I was so proud of myself this morning.

Mondays can be rough, and I knew today was going to be especially full for me. I realized that come dinnertime I was going to be worn out, so I thought ahead and put a roast in the crock pot.

We got home around 6pm, but when we walked into the house, instead of being greeted with the wonderful, warm scent of dinner, there was the scent of . . . nothing. I know beyond the shadow of a doubt that I turned the crock pot on this morning, but somehow, by some freak incident, it turned off at some point.

I nearly burst into tears.

Of course there was no plan B. And no leftovers because it’s only Monday.
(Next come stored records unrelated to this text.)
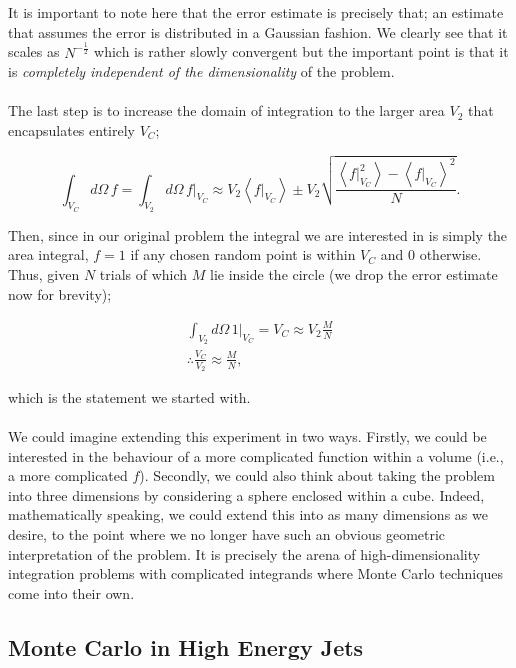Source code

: It is important to note here that the error estimate is precisely that; an estimate that assumes the error is distributed in a Gaussian fashion. We clearly see that it scales as $N^{-\frac{1}{2}}$ which is rather slowly convergent but the important point is that it is \emph{completely independent of the dimensionality} of the problem.  \\
\\
The last step is to increase the domain of integration to the larger area $V_2$ that encapsulates entirely $V_C$;

\begin{equation}
\int_{V_C} d \Omega \hspace{2pt} f  = \int_{V_2} d \Omega \hspace{2pt} f|_{V_C} \approx V_2 \left< f|_{V_C}  \right> \pm V_2 \sqrt{\frac{\left< f|_{V_C} ^2 \right> - \left< f|_{V_C}  \right>^2}{N}}.
\end{equation}

Then, since in our original problem the integral we are interested in is simply the area integral, $f = 1$ if any chosen random point is within $V_C$ and $0$ otherwise. Thus, given $N$ trials of which $M$ lie inside the circle (we drop the error estimate now for brevity);

\begin{equation}
\begin{split}
\int_{V_2} d \Omega \hspace{2pt} 1|_{V_C} = V_C \approx V_2 \frac{M}{N} \\
\therefore \frac{V_C}{V_2} \approx \frac{M}{N},
\end{split}
\end{equation}

which is the statement we started with. \\
\\
We could imagine extending this experiment in two ways. Firstly, we could be interested in the behaviour of a more complicated function within a volume (i.e., a more complicated $f$). Secondly, we could also think about taking the problem into three dimensions by considering a sphere enclosed within a cube. Indeed, mathematically speaking, we could extend this into as many dimensions as we desire, to the point where we no longer have such an obvious geometric interpretation of the problem. It is precisely the arena of high-dimensionality integration problems with complicated integrands where Monte Carlo techniques come into their own.

\subsection{Monte Carlo in High Energy Jets}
The budget is pretty tight right now, so the thought of eating out was painful. I kind of just wanted to tell everyone to go to bed, they’d survive without dinner for one night, and we’d try again tomorrow.

But I quickly realized that was a horrible idea. Fortunately, I remembered a pizza coupon in the drawer—miracles!

And even though I was enormously frustrated, the evening turned around. We ended up having a good time as a family, eating pizza and watching the new Supergirl TV show. My kids never get to watch “grown up” TV at night, so it was a big kid treat for them. Not so bad after all.

It’s hard when plans change—big or small. But I’m learning to not let those moments derail me and to go a step further by making something special out of them. It was nice to treat Monday night like Friday night, even if that wasn’t the original plan. Maybe it was exactly what we needed.

Well, my roast is cooking now, so we’ll eat good tomorrow. And next time I grocery shop, maybe I’ll remember to buy an emergency back up dinner . . . just in case.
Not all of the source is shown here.